The quality of pads provided will be constrained by the budget
As sanitary pads go, disposable ones are known to be a cocktail of synthetic fibers, plastic, artificial fragrances and gels – none of which are disclosed on the packaging in a suitable manner. With the bill’s budget constraints of only Rs. 100 crore per annum to finance this plan, it seems likely that the quality of pads will suffer.
Where are the bathrooms?
What the bill also fails to address is the fact that most women lack access to hygienic and safe toilets that are functional, with clean water and safe disposal of waste. Given this reality, especially when it comes to public infrastructure (the medium through which the dispersal of free sanitary pads is proposed), simply providing pads is not going to make much of a difference. Access to the product is a welcome and much needed step, but unless you provide the facilities to use the product properly, access results in nothing.
Related on The Swaddle:
A Cultural Obsession With Virginity Is Keeping Women from Using Menstrual Cups, Tampons
It’s not just women who menstruate
Many non-binary, gender non-conforming folks, and trans-men also menstruate, but have been side-lined in almost all approaches to ‘solving’ period poverty. When we talk about destigmatization, it is imperative that we take this into account. Side-lining equal stakeholders is not only unfair, but also tremendously unjust.
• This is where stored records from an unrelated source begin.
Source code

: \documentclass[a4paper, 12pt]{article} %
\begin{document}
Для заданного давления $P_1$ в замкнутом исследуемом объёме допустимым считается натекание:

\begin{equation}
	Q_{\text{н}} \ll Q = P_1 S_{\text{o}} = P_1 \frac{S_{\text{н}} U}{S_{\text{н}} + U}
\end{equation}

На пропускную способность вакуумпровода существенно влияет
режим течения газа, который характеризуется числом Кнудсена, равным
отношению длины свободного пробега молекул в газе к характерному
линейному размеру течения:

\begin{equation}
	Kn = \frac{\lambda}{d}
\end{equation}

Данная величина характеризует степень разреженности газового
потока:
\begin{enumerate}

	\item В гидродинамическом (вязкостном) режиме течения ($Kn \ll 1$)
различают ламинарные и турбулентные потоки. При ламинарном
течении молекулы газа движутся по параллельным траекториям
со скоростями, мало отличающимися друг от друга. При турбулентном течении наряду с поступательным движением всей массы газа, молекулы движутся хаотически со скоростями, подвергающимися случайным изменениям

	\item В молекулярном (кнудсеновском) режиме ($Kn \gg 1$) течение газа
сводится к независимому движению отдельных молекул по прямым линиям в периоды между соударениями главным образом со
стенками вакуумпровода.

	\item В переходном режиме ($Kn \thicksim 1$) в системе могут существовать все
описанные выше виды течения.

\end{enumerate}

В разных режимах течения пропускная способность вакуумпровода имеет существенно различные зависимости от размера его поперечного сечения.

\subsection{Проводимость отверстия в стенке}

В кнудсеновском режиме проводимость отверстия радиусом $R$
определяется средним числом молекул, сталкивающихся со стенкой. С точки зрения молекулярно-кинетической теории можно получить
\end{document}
Is there a plan for disposing the pads?
We also need to factor in the impact of the products we choose, which extends beyond our bodies to effect not just the environment, but even the lives and dignity of others handling our waste. The last plan to sell subsidized pads by the Ministry of Health and Family Welfare resulted in the roll-out of a chaotic action plan to manage menstrual waste. If the goal of this bill is to provide pads to people who need it, the responsibility of implementing solutions to dispose of them in an ethical way must also be accounted for.
No mention of plans to educate people about menstruation. What good are rights when you don’t know how to use them?
Today, the challenge has become about fighting against the popular narrative that exist in society around menstruation. We need to enable and support a substantial change in the way menstruation education is conducted in schools and colleges, and try to include not just students, but also those who interact with them on a day-to-day basis, too. Sustainable menstruation products also need to be introduced to young women across the country.
More importantly, the bill needs to put forward a plan for a larger educational campaign to destigmatize menstruation. While it is important that young girls learn why their menstrual rights matter, it is even more important to ensure that the people they are around, and the spaces they move in, do not continue to stigmatize menstruation. Access would mean nothing, if it does not translate into use because young women around the country are still hindered by the mindset that denied them their rights to begin with.
This bill is an important step in a country like India, but thrusting pads into women’s faces, without providing them the opportunity to make informed choices is not the correct remedy to one of the more serious problems women face today.